What they are
Undo logs store the before-image of rows so that:

  • A transaction can ROLLBACK its own changes, and
  • Other transactions can see a consistent snapshot (MVCC) while changes are in-flight.

Undo vs Redo (quick contrast)

  • Redo logs: “How to replay committed page changes after a crash.” (durability)
  • Undo logs: “How to rewind row versions for rollbacks and consistent reads.” (isolation)

Where undo lives

  • Stored in undo tablespaces (outside or inside the system tablespace, depending on config/version).
  • Organized into rollback segmentsundo segmentsundo records.
  • Each modified row stores a roll pointer to its undo record, forming a version chain.

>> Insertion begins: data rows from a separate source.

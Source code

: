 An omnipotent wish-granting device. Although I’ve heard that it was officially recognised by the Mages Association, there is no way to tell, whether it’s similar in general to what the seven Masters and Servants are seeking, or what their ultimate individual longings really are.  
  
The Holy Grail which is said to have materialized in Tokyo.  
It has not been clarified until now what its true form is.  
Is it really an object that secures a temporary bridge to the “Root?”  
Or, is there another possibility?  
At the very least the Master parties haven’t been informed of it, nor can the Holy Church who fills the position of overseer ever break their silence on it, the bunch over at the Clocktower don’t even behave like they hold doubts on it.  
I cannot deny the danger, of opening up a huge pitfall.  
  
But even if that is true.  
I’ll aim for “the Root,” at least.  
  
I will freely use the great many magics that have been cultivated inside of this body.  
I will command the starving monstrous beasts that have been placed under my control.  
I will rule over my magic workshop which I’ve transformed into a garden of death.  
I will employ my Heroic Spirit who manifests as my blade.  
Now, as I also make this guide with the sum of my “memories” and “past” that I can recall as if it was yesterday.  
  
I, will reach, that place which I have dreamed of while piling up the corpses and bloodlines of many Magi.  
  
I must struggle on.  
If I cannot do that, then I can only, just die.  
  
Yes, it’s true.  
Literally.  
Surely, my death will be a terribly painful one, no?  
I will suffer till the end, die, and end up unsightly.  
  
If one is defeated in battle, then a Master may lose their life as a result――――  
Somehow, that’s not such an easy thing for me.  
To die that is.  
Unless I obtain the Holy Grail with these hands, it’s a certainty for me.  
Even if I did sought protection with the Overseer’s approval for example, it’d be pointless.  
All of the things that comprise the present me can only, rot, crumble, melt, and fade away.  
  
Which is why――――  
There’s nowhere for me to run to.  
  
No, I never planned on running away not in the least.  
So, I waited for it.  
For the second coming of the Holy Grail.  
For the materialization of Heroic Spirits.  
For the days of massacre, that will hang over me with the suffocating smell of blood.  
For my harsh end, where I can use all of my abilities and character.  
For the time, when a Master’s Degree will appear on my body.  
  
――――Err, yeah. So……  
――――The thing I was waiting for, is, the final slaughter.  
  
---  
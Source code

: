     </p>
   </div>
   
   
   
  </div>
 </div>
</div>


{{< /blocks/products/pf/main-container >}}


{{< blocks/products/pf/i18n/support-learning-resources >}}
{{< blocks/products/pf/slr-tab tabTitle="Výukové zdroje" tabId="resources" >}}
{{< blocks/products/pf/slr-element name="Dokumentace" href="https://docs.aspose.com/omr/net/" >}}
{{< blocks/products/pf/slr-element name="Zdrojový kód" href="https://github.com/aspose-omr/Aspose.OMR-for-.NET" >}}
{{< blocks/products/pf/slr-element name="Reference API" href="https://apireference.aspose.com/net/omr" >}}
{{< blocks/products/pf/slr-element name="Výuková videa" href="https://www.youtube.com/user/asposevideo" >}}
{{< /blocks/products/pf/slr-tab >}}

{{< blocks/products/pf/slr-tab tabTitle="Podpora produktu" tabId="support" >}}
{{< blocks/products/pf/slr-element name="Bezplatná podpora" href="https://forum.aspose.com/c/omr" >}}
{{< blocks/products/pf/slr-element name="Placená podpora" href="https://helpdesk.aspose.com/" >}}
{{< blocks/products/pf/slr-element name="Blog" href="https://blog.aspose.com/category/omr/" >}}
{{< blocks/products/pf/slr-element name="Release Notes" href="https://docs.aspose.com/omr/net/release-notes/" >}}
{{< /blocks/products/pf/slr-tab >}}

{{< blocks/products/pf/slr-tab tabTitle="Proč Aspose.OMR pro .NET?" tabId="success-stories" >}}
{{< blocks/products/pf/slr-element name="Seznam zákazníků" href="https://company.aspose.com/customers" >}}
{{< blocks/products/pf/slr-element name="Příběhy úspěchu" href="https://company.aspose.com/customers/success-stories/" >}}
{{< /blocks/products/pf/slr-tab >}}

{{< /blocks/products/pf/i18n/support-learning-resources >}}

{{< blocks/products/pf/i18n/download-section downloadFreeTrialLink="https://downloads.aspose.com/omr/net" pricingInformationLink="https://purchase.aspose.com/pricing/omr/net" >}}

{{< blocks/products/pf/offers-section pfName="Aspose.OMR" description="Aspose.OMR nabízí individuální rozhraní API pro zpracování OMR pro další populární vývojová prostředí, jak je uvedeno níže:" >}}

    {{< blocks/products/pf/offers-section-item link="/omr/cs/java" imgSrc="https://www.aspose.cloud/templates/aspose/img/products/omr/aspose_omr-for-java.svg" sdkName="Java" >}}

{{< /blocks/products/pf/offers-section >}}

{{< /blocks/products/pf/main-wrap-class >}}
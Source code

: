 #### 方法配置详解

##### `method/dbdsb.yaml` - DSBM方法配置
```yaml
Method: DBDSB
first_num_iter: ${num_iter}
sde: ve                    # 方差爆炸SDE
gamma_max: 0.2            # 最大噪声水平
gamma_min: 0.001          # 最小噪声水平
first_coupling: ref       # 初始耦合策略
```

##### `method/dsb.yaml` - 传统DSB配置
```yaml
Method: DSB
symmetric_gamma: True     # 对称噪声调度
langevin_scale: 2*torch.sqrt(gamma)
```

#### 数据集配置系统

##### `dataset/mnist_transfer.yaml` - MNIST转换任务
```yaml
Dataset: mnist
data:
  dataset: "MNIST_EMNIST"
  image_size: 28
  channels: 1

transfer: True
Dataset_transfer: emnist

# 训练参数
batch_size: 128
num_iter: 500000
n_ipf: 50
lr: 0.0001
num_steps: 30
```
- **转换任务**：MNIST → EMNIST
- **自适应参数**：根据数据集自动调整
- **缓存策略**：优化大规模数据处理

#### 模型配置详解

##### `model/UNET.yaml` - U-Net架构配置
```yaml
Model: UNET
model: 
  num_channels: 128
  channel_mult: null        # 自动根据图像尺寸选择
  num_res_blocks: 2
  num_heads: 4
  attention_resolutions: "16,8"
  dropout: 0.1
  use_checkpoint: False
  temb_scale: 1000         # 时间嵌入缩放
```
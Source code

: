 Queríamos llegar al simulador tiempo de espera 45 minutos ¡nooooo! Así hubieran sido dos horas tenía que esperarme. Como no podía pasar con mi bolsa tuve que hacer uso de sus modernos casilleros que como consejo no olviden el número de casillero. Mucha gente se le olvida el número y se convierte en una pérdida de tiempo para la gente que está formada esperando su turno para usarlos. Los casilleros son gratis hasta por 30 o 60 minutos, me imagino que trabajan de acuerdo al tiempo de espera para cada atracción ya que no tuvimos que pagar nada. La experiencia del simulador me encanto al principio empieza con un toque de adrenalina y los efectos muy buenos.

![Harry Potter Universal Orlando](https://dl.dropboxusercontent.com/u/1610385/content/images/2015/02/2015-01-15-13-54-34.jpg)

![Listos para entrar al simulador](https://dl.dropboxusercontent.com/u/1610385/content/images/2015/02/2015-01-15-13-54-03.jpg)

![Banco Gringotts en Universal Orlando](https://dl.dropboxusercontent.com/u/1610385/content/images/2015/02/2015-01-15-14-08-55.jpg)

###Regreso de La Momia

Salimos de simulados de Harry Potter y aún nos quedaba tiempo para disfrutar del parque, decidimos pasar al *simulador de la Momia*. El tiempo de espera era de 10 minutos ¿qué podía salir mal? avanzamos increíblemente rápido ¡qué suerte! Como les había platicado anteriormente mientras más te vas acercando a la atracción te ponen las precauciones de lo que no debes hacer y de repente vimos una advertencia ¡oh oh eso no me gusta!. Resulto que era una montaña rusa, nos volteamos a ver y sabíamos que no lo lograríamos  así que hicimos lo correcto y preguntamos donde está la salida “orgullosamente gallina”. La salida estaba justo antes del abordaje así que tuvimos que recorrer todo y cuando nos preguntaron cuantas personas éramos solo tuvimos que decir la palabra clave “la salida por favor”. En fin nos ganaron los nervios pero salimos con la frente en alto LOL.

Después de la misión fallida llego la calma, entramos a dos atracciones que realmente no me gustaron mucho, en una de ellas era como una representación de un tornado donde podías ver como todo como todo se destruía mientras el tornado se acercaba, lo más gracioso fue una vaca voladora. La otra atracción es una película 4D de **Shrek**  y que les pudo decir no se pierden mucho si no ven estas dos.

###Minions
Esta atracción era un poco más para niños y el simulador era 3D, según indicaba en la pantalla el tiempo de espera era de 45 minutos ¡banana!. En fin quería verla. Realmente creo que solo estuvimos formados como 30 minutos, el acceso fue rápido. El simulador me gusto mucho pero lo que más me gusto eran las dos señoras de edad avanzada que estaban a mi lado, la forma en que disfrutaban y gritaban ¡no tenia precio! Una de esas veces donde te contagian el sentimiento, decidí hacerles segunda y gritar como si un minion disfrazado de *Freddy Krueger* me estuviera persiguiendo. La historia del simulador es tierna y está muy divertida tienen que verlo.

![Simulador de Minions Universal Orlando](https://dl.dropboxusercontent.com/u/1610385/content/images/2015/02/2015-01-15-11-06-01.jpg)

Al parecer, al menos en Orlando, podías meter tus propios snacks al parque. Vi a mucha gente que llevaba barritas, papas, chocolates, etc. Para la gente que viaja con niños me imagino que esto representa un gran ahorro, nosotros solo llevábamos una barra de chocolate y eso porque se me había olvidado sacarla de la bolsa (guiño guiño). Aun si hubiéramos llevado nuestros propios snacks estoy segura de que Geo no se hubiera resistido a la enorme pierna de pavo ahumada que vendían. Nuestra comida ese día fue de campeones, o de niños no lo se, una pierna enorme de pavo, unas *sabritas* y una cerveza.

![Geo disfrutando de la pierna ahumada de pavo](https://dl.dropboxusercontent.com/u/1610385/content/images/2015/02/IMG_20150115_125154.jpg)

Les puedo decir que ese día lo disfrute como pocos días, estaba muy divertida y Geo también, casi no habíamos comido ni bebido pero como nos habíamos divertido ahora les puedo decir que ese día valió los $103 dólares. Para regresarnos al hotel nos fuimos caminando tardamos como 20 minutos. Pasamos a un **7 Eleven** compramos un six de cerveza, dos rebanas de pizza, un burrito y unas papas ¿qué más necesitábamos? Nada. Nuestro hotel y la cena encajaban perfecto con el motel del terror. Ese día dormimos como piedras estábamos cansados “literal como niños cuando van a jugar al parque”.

How MVCC uses undo (version chains)

Each clustered-record has hidden fields (conceptually):

  • DB_TRX_ID: the transaction that last changed the row.
  • DB_ROLL_PTR: pointer to the undo record holding the previous version.

On UPDATE:

  1. Create an undo record containing the previous values (only the changed columns + metadata).
  2. Write new row version on the page; set DB_TRX_ID to the current transaction; set DB_ROLL_PTR to the new undo record.
  3. Readers with an older snapshot follow the roll pointers (undo chain) until they reach a version visible to them.

On DELETE:

  • The delete creates an undo record with the old values (so old snapshots can still “see” the row).

On INSERT:

  • InnoDB writes insert undo (see below). Inserts are invisible to older snapshots until commit.

Two kinds of undo

  • Insert Undo

    • Purpose: allow rollback of inserts by the inserting transaction.
    • Not needed for MVCC once the transaction commits (older snapshots never need to see rows that didn’t exist).
    • Can be discarded right after commit (eligible for fast purge).
  • Update Undo

    • Purpose: support both rollback and MVCC (older snapshots may still need the old version).
    • Kept after commit until no active transaction can see the older snapshot.
    • Purge thread eventually removes these records.

Purge & History List

  • InnoDB runs background Purge threads that:
    • Walk undo version chains,
    • Remove versions no longer visible to any active snapshot,
    • Reclaim space in undo segments/tablespaces.
  • History list length measures how much older version history exists.
    • If it grows without falling, you likely have long-running transactions (or replicas) preventing purge.

Symptoms of slow purge / long transactions

  • Growing undo tablespace size / history list length
  • Increasing secondary index bloat (lots of churn)
  • Slower consistent reads

Visibility rules (intuitive)

  • A reader sees the newest version whose DB_TRX_ID is committed and older than the reader’s snapshot.
  • If the current row version isn’t visible, InnoDB follows DB_ROLL_PTR to the undo record and reconstructs the prior version, repeating until it finds a visible one (or the row didn’t exist yet).

Rollback flow (simplified)

  • For UPDATE/DELETE: apply update-undo records in reverse to restore the previous state.
  • For INSERT: apply insert-undo by removing the inserted record.

Operational tips

  • Avoid long transactions (idle transactions in READ COMMITTED/REPEATABLE READ keep history alive).
  • Commit in smaller batches during large updates to let purge make progress.
  • Monitor:
    • SHOW ENGINE INNODB STATUS (History list length, purge state),
    • information_schema.innodb_trx (long transactions),
    • Engine-specific metrics (e.g., INNODB_METRICS).
  • Tuning knobs (names vary by version):
    • Purge parallelism (e.g., innodb_purge_threads)
    • Undo tablespace behavior/auto-truncate (engine/version dependent)
  • Schema design:
    • Keep rows lean (big blobs out-of-line) to reduce undo size.
    • Be mindful of hot tables that churn many versions; consider partitioning to localize purge work.

Mini example (step-by-step)

  1. T1 starts; reads row R = {amount=100, trx=5, rollptr=…}.
  2. T2 updates R to {amount=150}:
    • Write undo record with old {amount=100}, link it via rollptr.
    • New row has trx_id=T2.
  3. T1 (older snapshot) reads R: sees trx_id=T2 (invisible) → follows rollptr → reconstructs {amount=100} and returns it.
  4. T2 commits.
  5. Once no snapshot can see {amount=100}, purge removes the undo record and possibly the dead version.

Quick checklist (undo health)

  • ✅ Short-lived transactions; no idle-in-transaction sessions.
  • ✅ History list length stable/declining under steady state.
  • ✅ Purge threads active; undo tablespaces not growing unbounded.
  • ✅ Batch large DML and commit frequently.